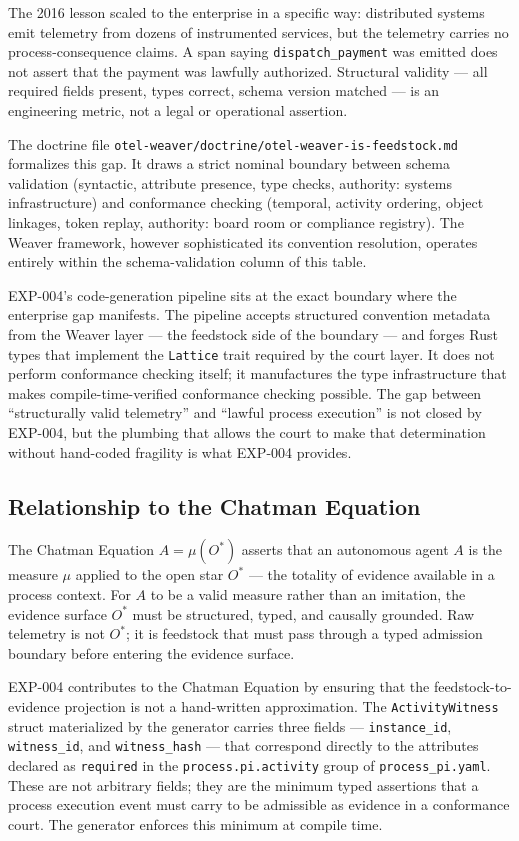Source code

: The 2016 lesson scaled to the enterprise in a specific way: distributed systems emit
telemetry from dozens of instrumented services, but the telemetry carries no
process-consequence claims. A span saying \texttt{dispatch\_payment} was emitted does not
assert that the payment was lawfully authorized. Structural validity --- all required
fields present, types correct, schema version matched --- is an engineering metric, not a
legal or operational assertion.

The doctrine file \texttt{otel-weaver/doctrine/otel-weaver-is-feedstock.md} formalizes
this gap. It draws a strict nominal boundary between schema validation (syntactic,
attribute presence, type checks, authority: systems infrastructure) and conformance
checking (temporal, activity ordering, object linkages, token replay, authority: board room
or compliance registry). The Weaver framework, however sophisticated its convention
resolution, operates entirely within the schema-validation column of this table.

EXP-004's code-generation pipeline sits at the exact boundary where the enterprise gap
manifests. The pipeline accepts structured convention metadata from the Weaver layer ---
the feedstock side of the boundary --- and forges Rust types that implement the
\texttt{Lattice} trait required by the court layer. It does not perform conformance
checking itself; it manufactures the type infrastructure that makes compile-time-verified
conformance checking possible. The gap between ``structurally valid telemetry'' and
``lawful process execution'' is not closed by EXP-004, but the plumbing that allows the
court to make that determination without hand-coded fragility is what EXP-004 provides.

\subsection{Relationship to the Chatman Equation}
\label{sec:otel-weaver-exp-004-registry-to-witness-chatman-equation}

The Chatman Equation $A = \mu(O^*)$ asserts that an autonomous agent $A$ is the measure
$\mu$ applied to the open star $O^*$ --- the totality of evidence available in a process
context. For $A$ to be a valid measure rather than an imitation, the evidence surface
$O^*$ must be structured, typed, and causally grounded. Raw telemetry is not $O^*$; it is
feedstock that must pass through a typed admission boundary before entering the evidence
surface.

EXP-004 contributes to the Chatman Equation by ensuring that the feedstock-to-evidence
projection is not a hand-written approximation. The \texttt{ActivityWitness} struct
materialized by the generator carries three fields --- \texttt{instance\_id},
\texttt{witness\_id}, and \texttt{witness\_hash} --- that correspond directly to the
attributes declared as \texttt{required} in the \texttt{process.pi.activity} group of
\texttt{process\_pi.yaml}. These are not arbitrary fields; they are the minimum typed
assertions that a process execution event must carry to be admissible as evidence in a
conformance court. The generator enforces this minimum at compile time.

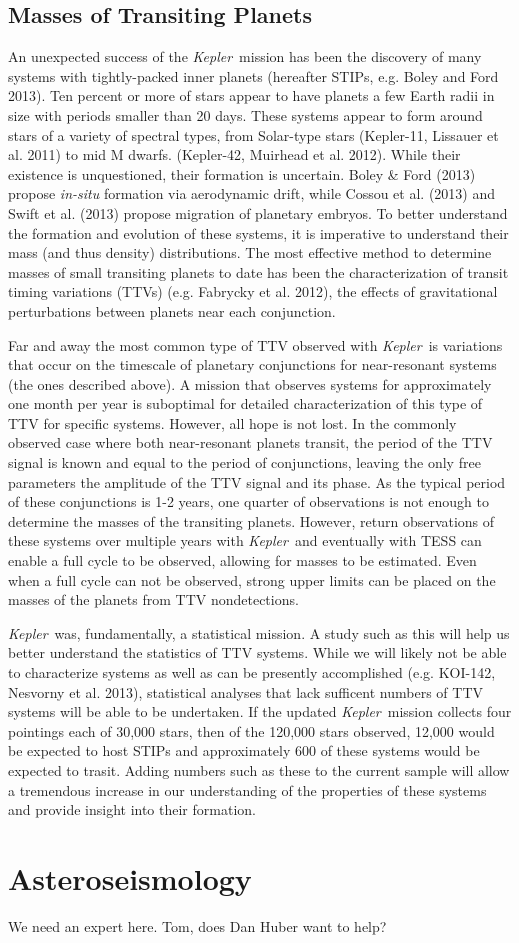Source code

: \documentclass[12pt, preprint]{aastex}
\newcommand{\observatory}[1]{\textsl{#1}}
\newcommand{\kepler}{\observatory{Kepler}}
\newcommand{\Kepler}{\kepler}
\begin{document}
\subsection{Masses of Transiting Planets}
An unexpected success of the \Kepler\ mission has been the discovery of many 
 systems with tightly-packed inner planets (hereafter STIPs, e.g. Boley 
 and Ford 2013). 
Ten percent or more of stars appear to have planets a few Earth radii in size
 with periods smaller than 20 days. 
These systems appear to form around stars of a variety of spectral types, from 
 Solar-type stars (Kepler-11, Lissauer et al. 2011) to mid M dwarfs. 
 (Kepler-42, Muirhead et al. 2012).
While their existence is unquestioned, their formation is uncertain. 
Boley \& Ford (2013) propose \textit{in-situ} formation via aerodynamic drift, 
 while Cossou et al. (2013) and Swift et al. (2013) propose migration of 
 planetary embryos. 
To better understand the formation and evolution of these systems, it 
 is imperative to understand their mass (and thus density) distributions. 
The most effective method to determine masses of small transiting planets 
 to date has been the characterization of transit timing variations (TTVs) 
 (e.g. Fabrycky et al. 2012), the effects of gravitational perturbations
 between planets near each conjunction. 

Far and away the most common type of TTV observed with 
 \Kepler\ is variations that occur on the timescale of planetary conjunctions
 for near-resonant systems (the ones described above). 
A mission that observes systems for approximately one month per year is 
 suboptimal for detailed characterization of this type of TTV for specific 
 systems. 
However, all hope is not lost.
In the commonly observed case where both near-resonant planets transit, the 
 period of the TTV signal is known and equal to the period of conjunctions,
 leaving the only free parameters the amplitude of the TTV signal and its phase.
As the typical period of these conjunctions is 1-2 years, one quarter of
 observations is not enough to determine the masses of the transiting planets. 
However, return observations of these systems over multiple years with \Kepler\
 and eventually with TESS can enable a full cycle to be observed, allowing for 
 masses to be estimated. Even when a full cycle can not be observed, strong 
 upper limits can be placed on the masses of the planets from TTV nondetections.

\Kepler\ was, fundamentally, a statistical mission. 
A study such as this will  help us better understand the statistics of TTV 
 systems. 
While we will likely not be able to characterize systems as well as can be
 presently accomplished  (e.g. KOI-142, Nesvorny et al. 2013), statistical
 analyses that lack sufficent numbers of TTV systems will be able to be 
 undertaken. 
If the updated \Kepler\ mission collects four pointings each of 30,000 stars, 
 then of the 120,000 stars observed, 12,000 would be expected to host STIPs
 and approximately 600 of these systems would be expected to trasit.
Adding numbers such as these to the current sample will allow a tremendous 
 increase in our understanding of the properties of these systems and provide
 insight into their formation.


 

\section{Asteroseismology}
\label{AS}
We need an expert here. Tom, does Dan Huber want to help?
\end{document}
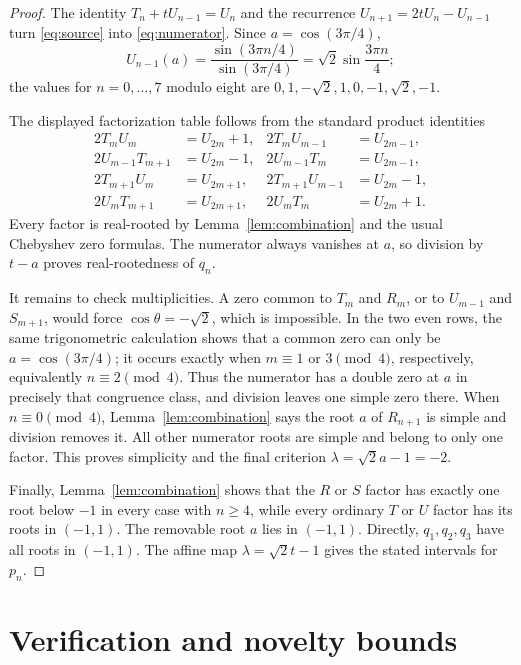 \documentclass[11pt]{article}
\newcommand{\rt}{\sqrt2}
\begin{document}
\begin{proof}
The identity $T_n+tU_{n-1}=U_n$ and the recurrence
$U_{n+1}=2tU_n-U_{n-1}$ turn \eqref{eq:source} into
\eqref{eq:numerator}.  Since $a=\cos(3\pi/4)$,
\[
 U_{n-1}(a)=\frac{\sin(3\pi n/4)}{\sin(3\pi/4)}
 =\rt\sin\frac{3\pi n}{4};
\]
the values for $n=0,\ldots,7$ modulo eight are
$0,1,-\rt,1,0,-1,\rt,-1$.

The displayed factorization table follows from the standard product
identities
\[
\begin{aligned}
2T_mU_m&=U_{2m}+1,&2T_mU_{m-1}&=U_{2m-1},\\
2U_{m-1}T_{m+1}&=U_{2m}-1,&2U_{m-1}T_m&=U_{2m-1},\\
2T_{m+1}U_m&=U_{2m+1},&2T_{m+1}U_{m-1}&=U_{2m}-1,\\
2U_mT_{m+1}&=U_{2m+1},&2U_mT_m&=U_{2m}+1.
\end{aligned}
\]
Every factor is real-rooted by Lemma~\ref{lem:combination} and the usual
Chebyshev zero formulas.  The numerator always vanishes at $a$, so division
by $t-a$ proves real-rootedness of $q_n$.

It remains to check multiplicities.  A zero common to $T_m$ and $R_m$, or to
$U_{m-1}$ and $S_{m+1}$, would force $\cos\theta=-\rt$, which is impossible.
In the two even rows, the same trigonometric calculation shows that a common
zero can only be $a=\cos(3\pi/4)$; it occurs exactly when
$m\equiv1$ or $3\pmod4$, respectively, equivalently
$n\equiv2\pmod4$.  Thus the numerator has a double zero at $a$ in precisely
that congruence class, and division leaves one simple zero there.  When
$n\equiv0\pmod4$, Lemma~\ref{lem:combination} says the root $a$ of
$R_{n+1}$ is simple and division removes it.  All other numerator roots are
simple and belong to only one factor.  This proves simplicity and the final
criterion $\lambda=\rt a-1=-2$.

Finally, Lemma~\ref{lem:combination} shows that the $R$ or $S$ factor has
exactly one root below $-1$ in every case with $n\geq4$, while every ordinary
$T$ or $U$ factor has its roots in $(-1,1)$.  The removable root $a$ lies in
$(-1,1)$.  Directly, $q_1,q_2,q_3$ have all roots in $(-1,1)$.  The affine
map $\lambda=\rt t-1$ gives the stated intervals for $p_n$.
\end{proof}

\section{Verification and novelty bounds}
\end{document}
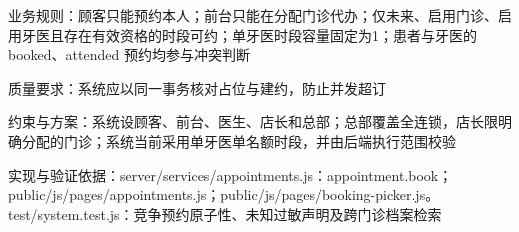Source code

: \documentclass[UTF8,12pt,a4paper,fontset=none]{ctexart}
\begin{document}
业务规则：顾客只能预约本人；前台只能在分配门诊代办；仅未来、启用门诊、启用牙医且存在有效资格的时段可约；单牙医时段容量固定为1；患者与牙医的 booked、attended 预约均参与冲突判断\par
质量要求：系统应以同一事务核对占位与建约，防止并发超订\par
约束与方案：系统设顾客、前台、医生、店长和总部；总部覆盖全连锁，店长限明确分配的门诊；系统当前采用单牙医单名额时段，并由后端执行范围校验\par
实现与验证依据：server/\allowbreak{}services/\allowbreak{}appointments.\allowbreak{}js：appointment.\allowbreak{}book；public/\allowbreak{}js/\allowbreak{}pages/\allowbreak{}appointments.\allowbreak{}js；public/\allowbreak{}js/\allowbreak{}pages/\allowbreak{}booking-picker.\allowbreak{}js。test/\allowbreak{}system.\allowbreak{}test.\allowbreak{}js：竞争预约原子性、未知过敏声明及跨门诊档案检索\par
{}
\end{document}
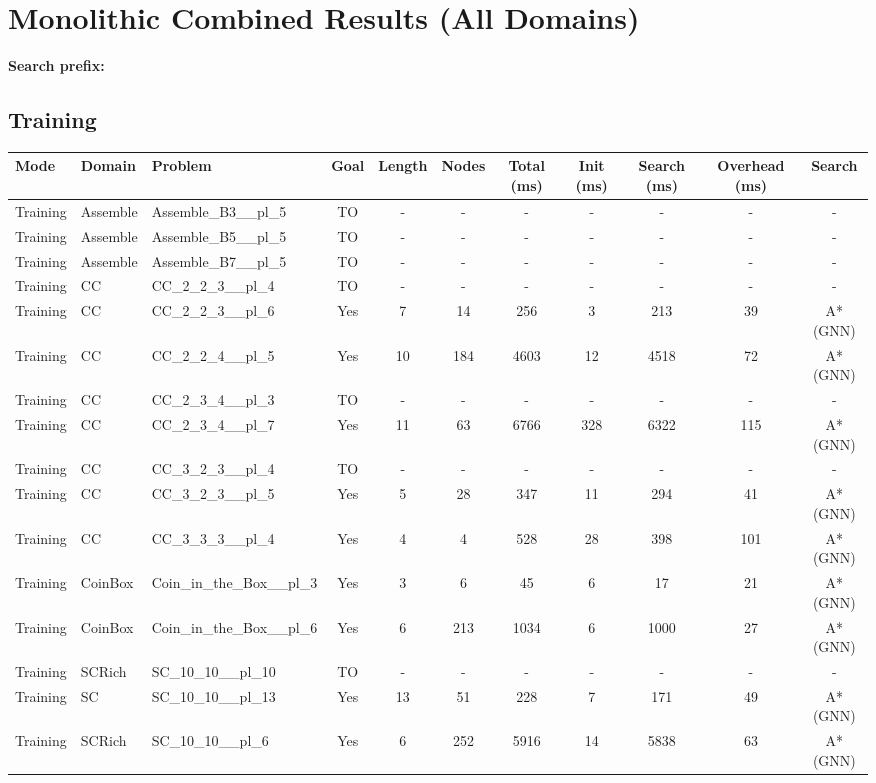 \documentclass{article}
\begin{document}
\section*{Monolithic Combined Results (All Domains)}
\textbf{Search prefix:} 
\\[0.5cm]
\subsection*{Training}
\begin{tabular}{lllcccccccc}
\toprule
Mode & Domain & Problem & Goal & Length & Nodes & Total (ms) & Init (ms) & Search (ms) & Overhead (ms) & Search \\
\midrule
Training & Assemble & Assemble\_B3\_\_pl\_5 & TO & - & - & - & - & - & - & - \\
Training & Assemble & Assemble\_B5\_\_pl\_5 & TO & - & - & - & - & - & - & - \\
Training & Assemble & Assemble\_B7\_\_pl\_5 & TO & - & - & - & - & - & - & - \\
Training & CC & CC\_2\_2\_3\_\_pl\_4 & TO & - & - & - & - & - & - & - \\
Training & CC & CC\_2\_2\_3\_\_pl\_6 & Yes & 7 & 14 & 256 & 3 & 213 & 39 & A*(GNN) \\
Training & CC & CC\_2\_2\_4\_\_pl\_5 & Yes & 10 & 184 & 4603 & 12 & 4518 & 72 & A*(GNN) \\
Training & CC & CC\_2\_3\_4\_\_pl\_3 & TO & - & - & - & - & - & - & - \\
Training & CC & CC\_2\_3\_4\_\_pl\_7 & Yes & 11 & 63 & 6766 & 328 & 6322 & 115 & A*(GNN) \\
Training & CC & CC\_3\_2\_3\_\_pl\_4 & TO & - & - & - & - & - & - & - \\
Training & CC & CC\_3\_2\_3\_\_pl\_5 & Yes & 5 & 28 & 347 & 11 & 294 & 41 & A*(GNN) \\
Training & CC & CC\_3\_3\_3\_\_pl\_4 & Yes & 4 & 4 & 528 & 28 & 398 & 101 & A*(GNN) \\
Training & CoinBox & Coin\_in\_the\_Box\_\_pl\_3 & Yes & 3 & 6 & 45 & 6 & 17 & 21 & A*(GNN) \\
Training & CoinBox & Coin\_in\_the\_Box\_\_pl\_6 & Yes & 6 & 213 & 1034 & 6 & 1000 & 27 & A*(GNN) \\
Training & SCRich & SC\_10\_10\_\_pl\_10 & TO & - & - & - & - & - & - & - \\
Training & SC & SC\_10\_10\_\_pl\_13 & Yes & 13 & 51 & 228 & 7 & 171 & 49 & A*(GNN) \\
Training & SCRich & SC\_10\_10\_\_pl\_6 & Yes & 6 & 252 & 5916 & 14 & 5838 & 63 & A*(GNN) \\

\end{tabular}
\end{document}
____
About this exercise: Leave the pictures out, and transcribe exactly the lines above starting at the one that contains "质量要求：系统应以同一事务核对占位与建约，防止并发超订\par" and ending at the one that contains "Training & CC & CC\_3\_3\_3\_\_pl\_4".

Solution for this problem:
质量要求：系统应以同一事务核对占位与建约，防止并发超订\par
约束与方案：系统设顾客、前台、医生、店长和总部；总部覆盖全连锁，店长限明确分配的门诊；系统当前采用单牙医单名额时段，并由后端执行范围校验\par
实现与验证依据：server/\allowbreak{}services/\allowbreak{}appointments.\allowbreak{}js：appointment.\allowbreak{}book；public/\allowbreak{}js/\allowbreak{}pages/\allowbreak{}appointments.\allowbreak{}js；public/\allowbreak{}js/\allowbreak{}pages/\allowbreak{}booking-picker.\allowbreak{}js。test/\allowbreak{}system.\allowbreak{}test.\allowbreak{}js：竞争预约原子性、未知过敏声明及跨门诊档案检索\par
{}
\end{document}
 \documentclass{article}
\begin{document}
\section*{Monolithic Combined Results (All Domains)}
\textbf{Search prefix:} 
\\[0.5cm]
\subsection*{Training}
\begin{tabular}{lllcccccccc}
\toprule
Mode & Domain & Problem & Goal & Length & Nodes & Total (ms) & Init (ms) & Search (ms) & Overhead (ms) & Search \\
\midrule
Training & Assemble & Assemble\_B3\_\_pl\_5 & TO & - & - & - & - & - & - & - \\
Training & Assemble & Assemble\_B5\_\_pl\_5 & TO & - & - & - & - & - & - & - \\
Training & Assemble & Assemble\_B7\_\_pl\_5 & TO & - & - & - & - & - & - & - \\
Training & CC & CC\_2\_2\_3\_\_pl\_4 & TO & - & - & - & - & - & - & - \\
Training & CC & CC\_2\_2\_3\_\_pl\_6 & Yes & 7 & 14 & 256 & 3 & 213 & 39 & A*(GNN) \\
Training & CC & CC\_2\_2\_4\_\_pl\_5 & Yes & 10 & 184 & 4603 & 12 & 4518 & 72 & A*(GNN) \\
Training & CC & CC\_2\_3\_4\_\_pl\_3 & TO & - & - & - & - & - & - & - \\
Training & CC & CC\_2\_3\_4\_\_pl\_7 & Yes & 11 & 63 & 6766 & 328 & 6322 & 115 & A*(GNN) \\
Training & CC & CC\_3\_2\_3\_\_pl\_4 & TO & - & - & - & - & - & - & - \\
Training & CC & CC\_3\_2\_3\_\_pl\_5 & Yes & 5 & 28 & 347 & 11 & 294 & 41 & A*(GNN) \\
Training & CC & CC\_3\_3\_3\_\_pl\_4 & Yes & 4 & 4 & 528 & 28 & 398 & 101 & A*(GNN) \\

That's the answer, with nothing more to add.